For Immediate Release:
July 11, 2024
For press inquiries only, contact:
Amanda Priest (334) 322-5694
William Califf (334) 604-3230
(Montgomery, Ala.) – Alabama Attorney General Steve Marshall joined a coalition of 24 state attorneys general in opposing the Biden administration’s latest overreach into the laundry rooms of middle-class Americans. The administration’s new rule attempts to further the left’s radical energy agenda by imposing harmful and costly standards on washing machines. Biden’s regulations will continue to drive inflation and make it harder for Americans to make ends meet.

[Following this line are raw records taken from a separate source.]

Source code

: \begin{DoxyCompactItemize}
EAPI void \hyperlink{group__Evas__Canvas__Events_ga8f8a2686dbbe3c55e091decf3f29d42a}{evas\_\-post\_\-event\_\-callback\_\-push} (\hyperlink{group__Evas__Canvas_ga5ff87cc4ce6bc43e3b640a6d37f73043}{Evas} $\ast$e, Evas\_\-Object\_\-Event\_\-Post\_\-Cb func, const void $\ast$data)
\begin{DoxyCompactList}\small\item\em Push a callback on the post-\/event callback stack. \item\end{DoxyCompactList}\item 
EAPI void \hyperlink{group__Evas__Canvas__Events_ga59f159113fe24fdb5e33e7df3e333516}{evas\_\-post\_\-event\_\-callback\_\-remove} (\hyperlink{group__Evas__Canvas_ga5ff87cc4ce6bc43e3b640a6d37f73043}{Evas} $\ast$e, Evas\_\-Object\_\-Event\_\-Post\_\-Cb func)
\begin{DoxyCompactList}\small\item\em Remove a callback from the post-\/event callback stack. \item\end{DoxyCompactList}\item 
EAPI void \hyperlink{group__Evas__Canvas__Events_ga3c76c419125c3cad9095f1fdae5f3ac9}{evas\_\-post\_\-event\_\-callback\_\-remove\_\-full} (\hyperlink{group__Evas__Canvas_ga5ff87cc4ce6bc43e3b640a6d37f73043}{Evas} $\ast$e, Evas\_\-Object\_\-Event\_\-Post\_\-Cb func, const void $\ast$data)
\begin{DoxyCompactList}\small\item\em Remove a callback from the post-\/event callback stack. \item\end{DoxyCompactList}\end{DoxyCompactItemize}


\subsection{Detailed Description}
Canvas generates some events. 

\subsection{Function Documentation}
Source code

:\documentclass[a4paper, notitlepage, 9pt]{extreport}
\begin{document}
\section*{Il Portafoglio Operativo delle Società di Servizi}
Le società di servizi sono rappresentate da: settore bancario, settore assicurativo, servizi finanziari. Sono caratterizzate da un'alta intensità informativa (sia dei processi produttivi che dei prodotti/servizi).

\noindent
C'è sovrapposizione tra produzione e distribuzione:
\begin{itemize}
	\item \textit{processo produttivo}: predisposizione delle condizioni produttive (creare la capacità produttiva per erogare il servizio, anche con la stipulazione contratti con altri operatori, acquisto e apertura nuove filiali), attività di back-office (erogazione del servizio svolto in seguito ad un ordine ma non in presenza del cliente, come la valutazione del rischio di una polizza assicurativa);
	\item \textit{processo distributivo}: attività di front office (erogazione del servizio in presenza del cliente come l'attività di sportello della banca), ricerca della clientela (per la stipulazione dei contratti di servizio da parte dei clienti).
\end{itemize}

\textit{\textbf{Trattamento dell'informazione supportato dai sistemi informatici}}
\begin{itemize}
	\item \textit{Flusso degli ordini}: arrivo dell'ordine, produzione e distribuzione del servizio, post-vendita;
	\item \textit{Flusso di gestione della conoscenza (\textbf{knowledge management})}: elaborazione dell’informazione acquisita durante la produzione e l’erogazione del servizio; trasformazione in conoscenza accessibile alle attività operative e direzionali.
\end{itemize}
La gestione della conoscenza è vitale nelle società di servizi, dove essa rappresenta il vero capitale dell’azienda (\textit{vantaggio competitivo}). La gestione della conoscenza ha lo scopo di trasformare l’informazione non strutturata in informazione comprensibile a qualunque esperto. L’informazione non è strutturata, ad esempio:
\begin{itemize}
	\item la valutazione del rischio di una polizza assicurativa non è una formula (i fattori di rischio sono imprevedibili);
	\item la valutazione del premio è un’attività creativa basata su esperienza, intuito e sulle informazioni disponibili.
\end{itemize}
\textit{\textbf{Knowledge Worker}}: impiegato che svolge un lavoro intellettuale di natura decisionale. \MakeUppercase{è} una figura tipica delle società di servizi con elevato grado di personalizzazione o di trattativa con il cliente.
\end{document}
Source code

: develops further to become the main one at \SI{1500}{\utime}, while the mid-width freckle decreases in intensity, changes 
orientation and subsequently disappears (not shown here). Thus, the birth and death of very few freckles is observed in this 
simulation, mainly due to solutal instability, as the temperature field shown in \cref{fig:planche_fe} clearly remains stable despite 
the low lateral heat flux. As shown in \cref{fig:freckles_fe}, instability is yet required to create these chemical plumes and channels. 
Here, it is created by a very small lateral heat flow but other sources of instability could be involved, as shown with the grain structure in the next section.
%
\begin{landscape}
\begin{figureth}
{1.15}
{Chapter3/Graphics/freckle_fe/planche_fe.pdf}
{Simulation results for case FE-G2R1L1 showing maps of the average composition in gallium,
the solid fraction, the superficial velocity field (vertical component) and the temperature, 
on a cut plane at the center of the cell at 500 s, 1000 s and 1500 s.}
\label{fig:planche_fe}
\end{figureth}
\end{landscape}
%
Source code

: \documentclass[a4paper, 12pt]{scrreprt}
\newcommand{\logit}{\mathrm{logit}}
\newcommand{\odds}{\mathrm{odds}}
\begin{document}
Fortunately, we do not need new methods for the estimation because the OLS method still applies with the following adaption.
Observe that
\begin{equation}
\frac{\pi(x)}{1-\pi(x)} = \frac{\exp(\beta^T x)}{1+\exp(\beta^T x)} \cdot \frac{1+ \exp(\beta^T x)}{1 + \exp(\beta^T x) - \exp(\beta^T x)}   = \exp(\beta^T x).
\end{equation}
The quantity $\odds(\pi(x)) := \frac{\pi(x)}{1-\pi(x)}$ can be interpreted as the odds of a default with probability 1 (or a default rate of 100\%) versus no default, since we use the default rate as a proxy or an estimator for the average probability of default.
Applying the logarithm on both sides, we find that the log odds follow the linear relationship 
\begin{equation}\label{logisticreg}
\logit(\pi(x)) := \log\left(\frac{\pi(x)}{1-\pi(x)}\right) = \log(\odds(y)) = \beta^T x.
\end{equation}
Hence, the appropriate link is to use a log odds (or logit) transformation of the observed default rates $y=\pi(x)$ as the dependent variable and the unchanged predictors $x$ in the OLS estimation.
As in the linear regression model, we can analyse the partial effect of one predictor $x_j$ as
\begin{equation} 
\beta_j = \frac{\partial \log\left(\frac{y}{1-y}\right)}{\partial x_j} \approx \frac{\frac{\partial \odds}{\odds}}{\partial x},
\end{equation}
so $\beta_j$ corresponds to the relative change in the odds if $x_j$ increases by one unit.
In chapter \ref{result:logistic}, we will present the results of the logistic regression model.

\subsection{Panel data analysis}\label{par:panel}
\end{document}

“Whether it is your car, kitchen, or laundry room, the Biden-Harris administration is going to find ways to hike our bills in the name of the radical left’s climate agenda,” said Attorney General Marshall. “Too often ‘high efficiency’ just means the machine is terrible at washing clothes. If consumers want to choose a more expensive and less effective washing machine, let them. However, we believe the White House should not be making those decisions for all of us. People are having a hard enough time affording the basics in this economy, yet this administration keeps piling on the costs.”
The action comes in the wake of a newly released direct final rule regulating residential clothes washers that does not consider the economic impact on American consumers who will face appliance cost hikes due to the new regulations. The attorneys general, in a letter to the United States Department of Energy (DOE) Secretary Jennifer Granholm have asked the Department to abandon the rule or, at a minimum, allow notice and comment rulemaking before enacting the standards.
As the attorneys general highlight, don’t just take their word for it; several appliance companies as well as the Association of Home Appliance Manufacturers (AHAM), had major concerns with the standards proposed by DOE, “AHAM’s comment stressed that the proposed rule would ‘eliminate consumer features, reduces choice, significantly increases cost, and/or negatively impacts product performance.’… Whirlpool, another one of AHAM’s members, wrote separately to further emphasize that the proposed rule was not economically justified. Research conducted by Whirlpool showed a 25% increase cost for consumers and a potential 31% loss in industry net present value, which could result in more than 8,000 American job losses.”
AHAM, advocacy groups, and a select group of states, after reaching an impasse, did eventually consent to the new rule in a joint statement. However, as the attorneys general note that statement “was the result of administrative arm-twisting and did not address issues raised by important stakeholders during the period for comments on the proposed rule… The joint statement also relies largely on the support of several advocacy groups, including the Alliance for Water Efficiency, the Northwest Energy Efficiency Alliance, the Natural Resource Defense Council, Earthjustice, and the National Consumer Law Center. These niche advocacy groups do not represent the interests of everyday consumers, and their input should not be given significant weight by DOE.”
Additionally, the attorneys general continue, argue that by law DOE cannot issue this rule without agreement from across the ideological spectrum. By statute, this type of rule “must come from ‘interested persons that are fairly representative of the relevant points of view.’” Massachusetts and California may agree with the Biden Administration, but many states do not. As the attorneys general note, “[a] handful of States favor DOE’s proposal, while a much larger group of States strongly oppose it. DOE cannot cherry pick the States with which it is politically aligned to circumvent the ordinary rulemaking process.”
The attorneys general call on the Department of Energy to allow the public a chance to comment on this regulation as it will “reach its way into homes”. Florida, and the coalition, urge DOE to seriously reevaluate its direct final rule in light of all this information.
Attorney General Marshall and Attorney General Moody were joined on the letter by the attorneys general from: Arkansas, Georgia, Idaho, Indiana, Iowa, Kansas, Kentucky, Louisiana, Mississippi, Missouri, Montana, Nebraska, New Hampshire, Oklahoma, South Carolina, South Dakota, Tennessee, Texas, Utah, Virginia, West Virginia.